I was thrown into a non-descript, thoroughly scrubbed, linoleum-floored cinder block room. Twas starkly-furnished with only desk, chair, bench and cabinets. The room probably served some high-ranking Evil Vet gloriously in the days before the Inner Party saw fit for a good, old fashioned purge. The desk was devoid of personalization and electronics save for several pages of paper and a pair of pawcuffs.

DOG IN A VETS OFFICE

On the bulletin board hung several vapid, ancient posters regarding the importance of practicing good canine health, and the whole room smelled of bleach and vanquishment.

I churned around this obvious trap restlessly, my hind legs slipping in agony on the polished linoleum, all the time expecting another round of tortures or perhaps a wanton spinal tap. 

Was this a dream? An Evil Vet - induced hallucination thrust into my drug-addled mind? Was there actual hope of a visitor, or was this a dastardly illusion, part of the Evil Vet's version of Room 101? I buttressed myself against what would come through the door. Then I thought with dread that the open door might be my only chance of escape...


RESURGENCE

To my joyous surprise, Don and Liana were ushered in by some underling Biped guard with a broad forehead and close-set eyes, and I confess I have never been happier to see Liana. 

I wish I possessed greater vigor, but the drugs, constant torture, and 'round the clock fear had exacted their forfeit. All I could manage was a collapse at Liana's feet like a beaten Roberto Duran begging, "No mas... no mas..."

When the Biped guard exited, Liana produced a frozen Pup Cup. How she managed to conceal it from the brutal savages running this place is unimaginable to me. What horrible retribution awaited one caught in such an act? Perhaps the death penalty. Perhaps even worse.

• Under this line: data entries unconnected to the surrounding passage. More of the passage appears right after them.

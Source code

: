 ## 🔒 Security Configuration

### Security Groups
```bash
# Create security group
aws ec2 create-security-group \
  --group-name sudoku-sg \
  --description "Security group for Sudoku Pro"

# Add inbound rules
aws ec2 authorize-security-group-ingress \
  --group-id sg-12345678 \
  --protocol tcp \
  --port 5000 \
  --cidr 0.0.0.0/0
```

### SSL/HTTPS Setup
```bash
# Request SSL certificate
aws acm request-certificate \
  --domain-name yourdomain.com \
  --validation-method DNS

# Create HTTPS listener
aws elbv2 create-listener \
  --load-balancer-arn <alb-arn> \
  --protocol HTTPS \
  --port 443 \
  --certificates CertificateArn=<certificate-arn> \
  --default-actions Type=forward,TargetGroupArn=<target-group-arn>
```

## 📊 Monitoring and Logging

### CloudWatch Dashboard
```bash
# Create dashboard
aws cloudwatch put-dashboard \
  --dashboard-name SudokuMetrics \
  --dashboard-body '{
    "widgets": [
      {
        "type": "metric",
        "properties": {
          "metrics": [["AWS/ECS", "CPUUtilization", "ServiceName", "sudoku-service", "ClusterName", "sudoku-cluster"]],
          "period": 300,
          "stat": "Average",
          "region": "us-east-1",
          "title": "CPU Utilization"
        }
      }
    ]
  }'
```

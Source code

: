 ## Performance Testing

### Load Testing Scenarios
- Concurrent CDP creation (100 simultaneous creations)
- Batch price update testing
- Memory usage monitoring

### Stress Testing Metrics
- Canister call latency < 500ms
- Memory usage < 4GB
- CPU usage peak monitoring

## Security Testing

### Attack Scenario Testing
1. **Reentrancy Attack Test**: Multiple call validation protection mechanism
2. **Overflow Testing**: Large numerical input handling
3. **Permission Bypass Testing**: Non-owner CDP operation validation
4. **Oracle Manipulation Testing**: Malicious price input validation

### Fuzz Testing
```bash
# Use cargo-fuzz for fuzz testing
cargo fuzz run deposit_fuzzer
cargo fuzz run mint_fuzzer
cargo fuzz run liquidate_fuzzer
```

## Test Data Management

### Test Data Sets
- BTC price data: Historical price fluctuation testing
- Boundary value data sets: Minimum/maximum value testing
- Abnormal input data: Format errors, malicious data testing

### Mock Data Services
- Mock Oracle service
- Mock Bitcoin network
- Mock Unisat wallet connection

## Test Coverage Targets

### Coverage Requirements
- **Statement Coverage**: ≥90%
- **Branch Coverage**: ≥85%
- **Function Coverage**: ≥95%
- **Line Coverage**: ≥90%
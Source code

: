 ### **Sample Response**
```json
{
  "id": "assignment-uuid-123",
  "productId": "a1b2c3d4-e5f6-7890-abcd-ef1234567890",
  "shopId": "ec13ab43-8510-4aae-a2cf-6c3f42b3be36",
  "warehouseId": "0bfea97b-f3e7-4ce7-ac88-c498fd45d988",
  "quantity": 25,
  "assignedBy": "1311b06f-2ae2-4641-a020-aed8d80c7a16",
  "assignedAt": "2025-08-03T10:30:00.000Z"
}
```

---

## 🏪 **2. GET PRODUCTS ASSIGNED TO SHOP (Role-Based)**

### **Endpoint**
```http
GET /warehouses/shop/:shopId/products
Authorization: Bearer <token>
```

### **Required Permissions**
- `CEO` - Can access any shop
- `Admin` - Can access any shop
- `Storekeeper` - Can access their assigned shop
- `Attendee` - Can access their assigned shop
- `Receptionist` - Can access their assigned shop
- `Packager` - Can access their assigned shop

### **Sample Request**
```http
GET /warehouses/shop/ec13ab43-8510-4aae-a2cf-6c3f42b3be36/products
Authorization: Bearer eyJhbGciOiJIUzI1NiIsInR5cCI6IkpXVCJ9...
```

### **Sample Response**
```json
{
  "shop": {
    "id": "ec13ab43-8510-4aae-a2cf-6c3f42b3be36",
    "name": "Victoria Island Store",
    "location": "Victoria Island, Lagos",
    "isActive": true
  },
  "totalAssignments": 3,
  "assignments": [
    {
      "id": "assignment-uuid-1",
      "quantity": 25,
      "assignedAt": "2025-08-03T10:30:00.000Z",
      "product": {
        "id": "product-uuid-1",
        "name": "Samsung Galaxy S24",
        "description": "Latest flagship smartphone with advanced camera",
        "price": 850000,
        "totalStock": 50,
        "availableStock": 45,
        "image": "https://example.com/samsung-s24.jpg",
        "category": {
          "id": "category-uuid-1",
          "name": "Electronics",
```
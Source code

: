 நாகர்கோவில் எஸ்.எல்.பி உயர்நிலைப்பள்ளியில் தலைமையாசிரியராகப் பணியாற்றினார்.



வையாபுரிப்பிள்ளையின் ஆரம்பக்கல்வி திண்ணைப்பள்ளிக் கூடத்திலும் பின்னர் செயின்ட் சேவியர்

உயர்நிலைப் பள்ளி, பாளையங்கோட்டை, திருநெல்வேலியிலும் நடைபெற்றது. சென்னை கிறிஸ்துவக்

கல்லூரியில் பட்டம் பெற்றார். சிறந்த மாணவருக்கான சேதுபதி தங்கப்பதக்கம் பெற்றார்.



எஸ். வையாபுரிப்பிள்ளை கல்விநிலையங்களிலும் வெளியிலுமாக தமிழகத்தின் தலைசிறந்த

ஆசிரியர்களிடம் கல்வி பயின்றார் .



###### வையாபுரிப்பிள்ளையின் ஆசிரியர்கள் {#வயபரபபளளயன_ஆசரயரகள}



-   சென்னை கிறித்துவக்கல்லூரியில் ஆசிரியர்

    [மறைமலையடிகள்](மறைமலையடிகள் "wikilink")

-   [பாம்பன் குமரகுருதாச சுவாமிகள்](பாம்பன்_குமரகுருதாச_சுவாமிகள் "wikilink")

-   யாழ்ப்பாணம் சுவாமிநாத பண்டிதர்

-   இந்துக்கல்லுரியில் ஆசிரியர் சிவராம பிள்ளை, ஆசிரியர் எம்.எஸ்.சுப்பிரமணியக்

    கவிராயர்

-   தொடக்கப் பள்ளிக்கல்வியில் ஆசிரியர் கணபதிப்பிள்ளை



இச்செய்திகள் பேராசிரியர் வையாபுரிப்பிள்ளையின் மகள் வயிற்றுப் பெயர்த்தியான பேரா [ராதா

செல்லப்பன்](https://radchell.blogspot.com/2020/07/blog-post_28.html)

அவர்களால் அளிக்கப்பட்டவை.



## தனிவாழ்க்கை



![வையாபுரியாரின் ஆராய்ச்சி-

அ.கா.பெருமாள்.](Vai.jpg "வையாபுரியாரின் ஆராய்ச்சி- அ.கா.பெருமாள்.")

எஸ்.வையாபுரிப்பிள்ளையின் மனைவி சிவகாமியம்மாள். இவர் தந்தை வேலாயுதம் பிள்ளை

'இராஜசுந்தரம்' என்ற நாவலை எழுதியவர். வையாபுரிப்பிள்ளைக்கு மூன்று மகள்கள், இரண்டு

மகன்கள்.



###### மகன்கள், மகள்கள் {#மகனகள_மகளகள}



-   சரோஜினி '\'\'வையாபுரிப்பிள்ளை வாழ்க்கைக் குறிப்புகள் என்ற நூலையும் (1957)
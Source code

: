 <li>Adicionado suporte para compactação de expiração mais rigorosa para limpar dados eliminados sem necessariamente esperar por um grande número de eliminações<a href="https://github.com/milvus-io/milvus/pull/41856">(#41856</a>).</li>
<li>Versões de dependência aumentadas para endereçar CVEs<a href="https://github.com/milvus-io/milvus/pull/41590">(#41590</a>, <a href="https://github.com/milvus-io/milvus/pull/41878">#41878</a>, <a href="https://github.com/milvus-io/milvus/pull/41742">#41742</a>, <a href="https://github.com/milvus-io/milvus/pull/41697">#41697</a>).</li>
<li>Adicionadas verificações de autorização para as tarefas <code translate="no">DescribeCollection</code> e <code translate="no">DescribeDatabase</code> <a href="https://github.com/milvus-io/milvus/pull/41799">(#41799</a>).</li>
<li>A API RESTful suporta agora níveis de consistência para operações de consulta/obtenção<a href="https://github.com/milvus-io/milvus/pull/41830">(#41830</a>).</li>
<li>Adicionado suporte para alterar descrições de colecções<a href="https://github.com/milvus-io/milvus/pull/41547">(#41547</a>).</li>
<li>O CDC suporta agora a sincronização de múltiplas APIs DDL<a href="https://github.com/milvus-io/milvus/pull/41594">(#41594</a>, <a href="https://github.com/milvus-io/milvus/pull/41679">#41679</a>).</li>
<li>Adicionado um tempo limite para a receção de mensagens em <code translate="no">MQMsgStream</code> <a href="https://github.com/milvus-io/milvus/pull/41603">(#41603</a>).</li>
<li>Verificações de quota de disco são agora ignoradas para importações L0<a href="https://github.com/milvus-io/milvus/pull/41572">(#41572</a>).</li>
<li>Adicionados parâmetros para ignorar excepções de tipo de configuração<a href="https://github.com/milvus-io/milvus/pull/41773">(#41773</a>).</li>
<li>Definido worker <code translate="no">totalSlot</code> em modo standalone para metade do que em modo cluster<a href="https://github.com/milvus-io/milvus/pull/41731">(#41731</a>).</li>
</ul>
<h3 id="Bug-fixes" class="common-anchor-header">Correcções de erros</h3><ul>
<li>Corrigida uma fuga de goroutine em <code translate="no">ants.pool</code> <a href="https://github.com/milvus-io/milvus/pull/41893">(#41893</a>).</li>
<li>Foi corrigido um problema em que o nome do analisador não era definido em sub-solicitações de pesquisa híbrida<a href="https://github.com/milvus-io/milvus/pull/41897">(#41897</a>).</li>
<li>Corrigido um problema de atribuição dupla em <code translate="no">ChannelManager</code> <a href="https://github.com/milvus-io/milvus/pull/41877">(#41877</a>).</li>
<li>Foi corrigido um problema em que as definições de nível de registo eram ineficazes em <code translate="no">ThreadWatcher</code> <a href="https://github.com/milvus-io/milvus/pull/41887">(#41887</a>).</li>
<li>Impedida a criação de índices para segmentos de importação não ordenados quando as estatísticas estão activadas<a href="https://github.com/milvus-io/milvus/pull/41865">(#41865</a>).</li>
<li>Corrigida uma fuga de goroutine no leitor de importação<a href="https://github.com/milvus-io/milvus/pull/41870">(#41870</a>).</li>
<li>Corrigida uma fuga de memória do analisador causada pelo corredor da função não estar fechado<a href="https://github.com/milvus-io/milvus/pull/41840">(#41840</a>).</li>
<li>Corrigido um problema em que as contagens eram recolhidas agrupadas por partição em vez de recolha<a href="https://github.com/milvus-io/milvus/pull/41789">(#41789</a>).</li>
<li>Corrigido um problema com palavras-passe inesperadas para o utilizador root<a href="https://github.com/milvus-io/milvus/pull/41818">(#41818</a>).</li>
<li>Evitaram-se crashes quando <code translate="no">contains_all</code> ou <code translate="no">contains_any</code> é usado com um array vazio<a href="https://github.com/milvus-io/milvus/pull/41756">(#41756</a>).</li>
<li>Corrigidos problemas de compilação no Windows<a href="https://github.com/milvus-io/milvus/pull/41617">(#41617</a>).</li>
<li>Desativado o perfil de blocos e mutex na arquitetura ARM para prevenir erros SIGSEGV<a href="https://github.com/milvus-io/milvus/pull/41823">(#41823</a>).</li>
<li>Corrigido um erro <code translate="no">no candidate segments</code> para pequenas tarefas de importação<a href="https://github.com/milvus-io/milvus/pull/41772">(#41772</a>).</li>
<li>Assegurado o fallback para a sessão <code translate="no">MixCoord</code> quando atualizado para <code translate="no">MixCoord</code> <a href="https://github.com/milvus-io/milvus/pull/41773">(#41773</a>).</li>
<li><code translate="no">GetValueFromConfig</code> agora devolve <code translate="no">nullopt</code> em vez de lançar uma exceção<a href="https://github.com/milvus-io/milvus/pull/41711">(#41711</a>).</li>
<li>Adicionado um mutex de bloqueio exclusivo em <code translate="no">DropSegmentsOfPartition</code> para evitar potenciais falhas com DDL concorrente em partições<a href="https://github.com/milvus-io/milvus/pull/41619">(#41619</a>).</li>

That pitiable Pup Cup unquestionably saved my life in that Canine Golgotha. From that moment I felt my strength slowly building. 

Even Don produced Turkey Sausages and Toads that set me on a path to recovery. NOT live, squirming toads mind you, but those treats what are sold in our foofaraw emporium. I hear Don tell the more gullible customers he doesn't like that they are made from real toads and will cause their dogs to seek out real toads from nearby ponds to throw up in their spotless vestibules.

Perhaps it is the drugs, but I find that humorous.

I AM

I am Augustus. Robust and in full command. 

I am Augustus. My seventh Consulship has just begun.

I am Augustus. First in Rome forevermore.

I am Augustus. The Supreme Fetch Dog Throughout All the Land.

I am Augustus. And I could really use a change of diaper.